Круг никого никому не учит. Он лишь принимает в себя тех, кто вышел из строя, или тех, кто в строю никогда не был.
Это люди собственного изображения. Или иначе — совершенного вида. Задачи создать образ человек совершенного вида из случайно отобранных лиц, прикрывающих светлые души, — нет. Фотография, обращена к человеку, но как и слово достигает его не часто. Всегда есть опасность, что багаж накопленных тобой слов и образов оторвавшихся от тебя может оказаться посланием, летящим поверх голов.
Многое пролетает: придуманное, форсированное, неточное, апарт обращенное ко всем, а значит ни к кому, возвышенное, искусственное (часто и искусное) — поверх людей, поверх меня.
Бронзовые истуканы прошлого (всегда прошлого), отделенные от нас в свое время и при жизни, теперь бездвижно поселились в нашем настоящем, часто закрепляя в нем то, чего не было вовсе. И тоже смотрят поверх наших голов.
И писатели, властители чьих-то дум в большинстве своем — поверх голов.

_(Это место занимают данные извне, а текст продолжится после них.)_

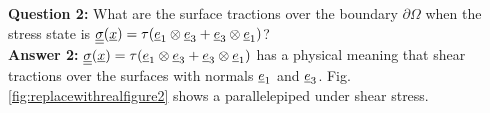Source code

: \documentclass[letter,12pt]{article}
\begin{document}
\newpage
\noindent \textbf{Question 2:} What are the surface tractions over the boundary $\partial \Omega$ when the stress state is $\underline{\underline{\sigma}} (\underline{x}) = \tau (\underline{e}_1 \otimes \underline{e}_3 + \underline{e}_3 \otimes \underline{e}_1 )$? \\

\noindent \textbf{Answer 2:}  $\underline{\underline{\sigma}} (\underline{x}) = \tau (\underline{e}_1 \otimes \underline{e}_3 + \underline{e}_3 \otimes \underline{e}_1 )$ has a physical meaning that shear tractions over the surfaces with normals $\underline{e}_1$ and $\underline{e}_3$. Fig. \ref{fig:replacewithrealfigure2} shows a parallelepiped under shear stress. \\
\end{document}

Сколько книг написано, господи! Заходишь в магазин, а там — они! Умные, толковые, талантливые. Классики, современники… Это все мне, Собакин?
Поверх голов. Почти все, что я люблю и читаю — поверх меня. Не многие написали мне лично (в меня (?), и тебе (в тебя(?), и каждому (из круга). Первых как написано — изрядно. Единственные — редкость. Удача.
Вот Венедикт Ерофеев, попал точно. Там искренность метет по страницам отважно. «Мне ваша искренность мела…»
Павший момент или образ, оставивший по себе фотографический отпечаток тоже проверяется этим редким качеством. По нему не судишь время или героя, а прикладываешь к себе. В редких и счастливых случаях прижимаешь к груди. Чтоб не поверх головы.
Вот фотография горской девочки, у которой болит зуб, и которой ни я, ни вы не можем помочь.
Из какого она времени? Из времени жизни. И из этих же мест.